▶ Task instructions:
Where an entry below contains an image, skip the image and copy the rest exactly.

▶ Exercise inputs:
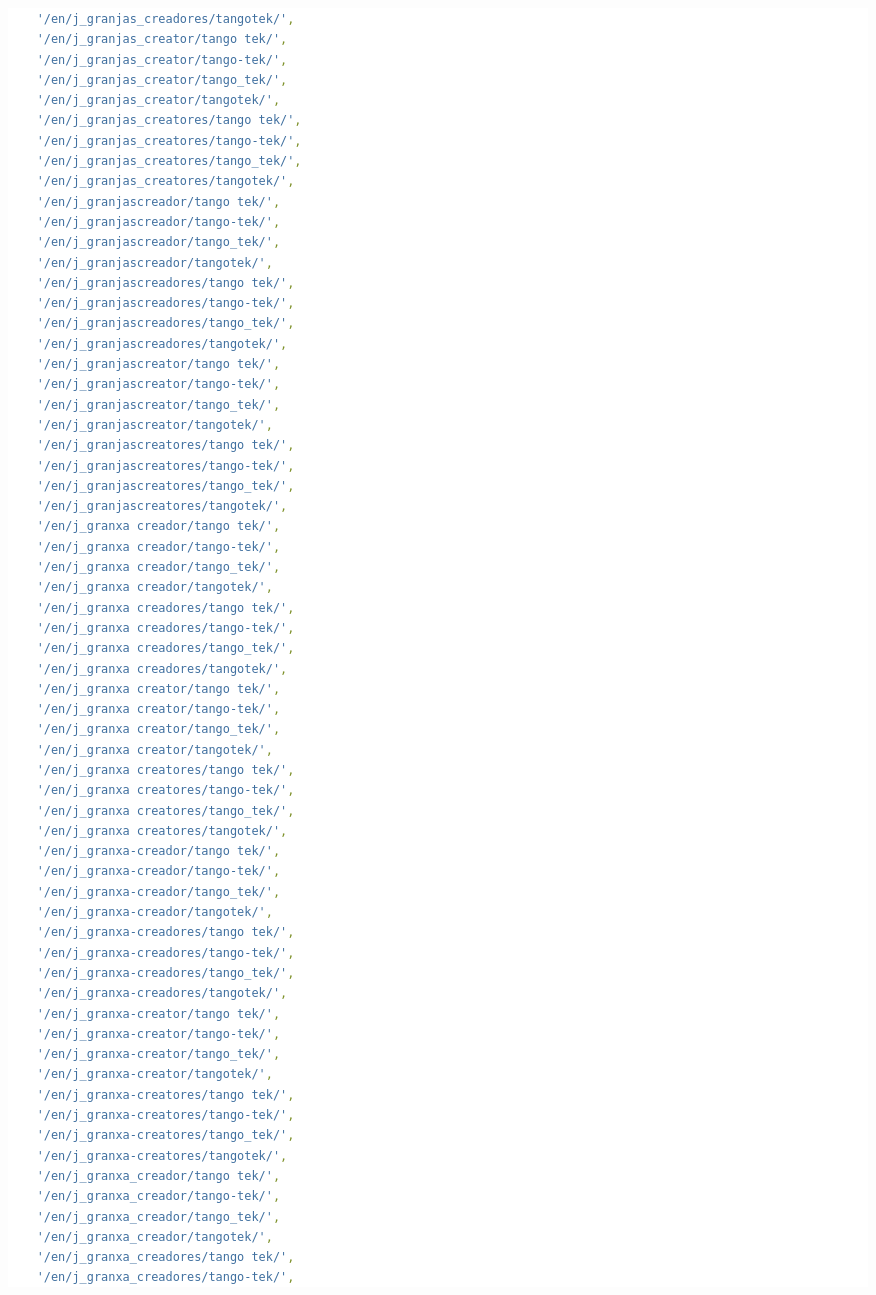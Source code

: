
 ```yaml
    '/en/j_granjas_creadores/tangotek/',
    '/en/j_granjas_creator/tango tek/',
    '/en/j_granjas_creator/tango-tek/',
    '/en/j_granjas_creator/tango_tek/',
    '/en/j_granjas_creator/tangotek/',
    '/en/j_granjas_creatores/tango tek/',
    '/en/j_granjas_creatores/tango-tek/',
    '/en/j_granjas_creatores/tango_tek/',
    '/en/j_granjas_creatores/tangotek/',
    '/en/j_granjascreador/tango tek/',
    '/en/j_granjascreador/tango-tek/',
    '/en/j_granjascreador/tango_tek/',
    '/en/j_granjascreador/tangotek/',
    '/en/j_granjascreadores/tango tek/',
    '/en/j_granjascreadores/tango-tek/',
    '/en/j_granjascreadores/tango_tek/',
    '/en/j_granjascreadores/tangotek/',
    '/en/j_granjascreator/tango tek/',
    '/en/j_granjascreator/tango-tek/',
    '/en/j_granjascreator/tango_tek/',
    '/en/j_granjascreator/tangotek/',
    '/en/j_granjascreatores/tango tek/',
    '/en/j_granjascreatores/tango-tek/',
    '/en/j_granjascreatores/tango_tek/',
    '/en/j_granjascreatores/tangotek/',
    '/en/j_granxa creador/tango tek/',
    '/en/j_granxa creador/tango-tek/',
    '/en/j_granxa creador/tango_tek/',
    '/en/j_granxa creador/tangotek/',
    '/en/j_granxa creadores/tango tek/',
    '/en/j_granxa creadores/tango-tek/',
    '/en/j_granxa creadores/tango_tek/',
    '/en/j_granxa creadores/tangotek/',
    '/en/j_granxa creator/tango tek/',
    '/en/j_granxa creator/tango-tek/',
    '/en/j_granxa creator/tango_tek/',
    '/en/j_granxa creator/tangotek/',
    '/en/j_granxa creatores/tango tek/',
    '/en/j_granxa creatores/tango-tek/',
    '/en/j_granxa creatores/tango_tek/',
    '/en/j_granxa creatores/tangotek/',
    '/en/j_granxa-creador/tango tek/',
    '/en/j_granxa-creador/tango-tek/',
    '/en/j_granxa-creador/tango_tek/',
    '/en/j_granxa-creador/tangotek/',
    '/en/j_granxa-creadores/tango tek/',
    '/en/j_granxa-creadores/tango-tek/',
    '/en/j_granxa-creadores/tango_tek/',
    '/en/j_granxa-creadores/tangotek/',
    '/en/j_granxa-creator/tango tek/',
    '/en/j_granxa-creator/tango-tek/',
    '/en/j_granxa-creator/tango_tek/',
    '/en/j_granxa-creator/tangotek/',
    '/en/j_granxa-creatores/tango tek/',
    '/en/j_granxa-creatores/tango-tek/',
    '/en/j_granxa-creatores/tango_tek/',
    '/en/j_granxa-creatores/tangotek/',
    '/en/j_granxa_creador/tango tek/',
    '/en/j_granxa_creador/tango-tek/',
    '/en/j_granxa_creador/tango_tek/',
    '/en/j_granxa_creador/tangotek/',
    '/en/j_granxa_creadores/tango tek/',
    '/en/j_granxa_creadores/tango-tek/',
```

▶ Response below:
Source code

:
 ```yaml
    '/en/j_granjas_creadores/tangotek/',
    '/en/j_granjas_creator/tango tek/',
    '/en/j_granjas_creator/tango-tek/',
    '/en/j_granjas_creator/tango_tek/',
    '/en/j_granjas_creator/tangotek/',
    '/en/j_granjas_creatores/tango tek/',
    '/en/j_granjas_creatores/tango-tek/',
    '/en/j_granjas_creatores/tango_tek/',
    '/en/j_granjas_creatores/tangotek/',
    '/en/j_granjascreador/tango tek/',
    '/en/j_granjascreador/tango-tek/',
    '/en/j_granjascreador/tango_tek/',
    '/en/j_granjascreador/tangotek/',
    '/en/j_granjascreadores/tango tek/',
    '/en/j_granjascreadores/tango-tek/',
    '/en/j_granjascreadores/tango_tek/',
    '/en/j_granjascreadores/tangotek/',
    '/en/j_granjascreator/tango tek/',
    '/en/j_granjascreator/tango-tek/',
    '/en/j_granjascreator/tango_tek/',
    '/en/j_granjascreator/tangotek/',
    '/en/j_granjascreatores/tango tek/',
    '/en/j_granjascreatores/tango-tek/',
    '/en/j_granjascreatores/tango_tek/',
    '/en/j_granjascreatores/tangotek/',
    '/en/j_granxa creador/tango tek/',
    '/en/j_granxa creador/tango-tek/',
    '/en/j_granxa creador/tango_tek/',
    '/en/j_granxa creador/tangotek/',
    '/en/j_granxa creadores/tango tek/',
    '/en/j_granxa creadores/tango-tek/',
    '/en/j_granxa creadores/tango_tek/',
    '/en/j_granxa creadores/tangotek/',
    '/en/j_granxa creator/tango tek/',
    '/en/j_granxa creator/tango-tek/',
    '/en/j_granxa creator/tango_tek/',
    '/en/j_granxa creator/tangotek/',
    '/en/j_granxa creatores/tango tek/',
    '/en/j_granxa creatores/tango-tek/',
    '/en/j_granxa creatores/tango_tek/',
    '/en/j_granxa creatores/tangotek/',
    '/en/j_granxa-creador/tango tek/',
    '/en/j_granxa-creador/tango-tek/',
    '/en/j_granxa-creador/tango_tek/',
    '/en/j_granxa-creador/tangotek/',
    '/en/j_granxa-creadores/tango tek/',
    '/en/j_granxa-creadores/tango-tek/',
    '/en/j_granxa-creadores/tango_tek/',
    '/en/j_granxa-creadores/tangotek/',
    '/en/j_granxa-creator/tango tek/',
    '/en/j_granxa-creator/tango-tek/',
    '/en/j_granxa-creator/tango_tek/',
    '/en/j_granxa-creator/tangotek/',
    '/en/j_granxa-creatores/tango tek/',
    '/en/j_granxa-creatores/tango-tek/',
    '/en/j_granxa-creatores/tango_tek/',
    '/en/j_granxa-creatores/tangotek/',
    '/en/j_granxa_creador/tango tek/',
    '/en/j_granxa_creador/tango-tek/',
    '/en/j_granxa_creador/tango_tek/',
    '/en/j_granxa_creador/tangotek/',
    '/en/j_granxa_creadores/tango tek/',
    '/en/j_granxa_creadores/tango-tek/',
```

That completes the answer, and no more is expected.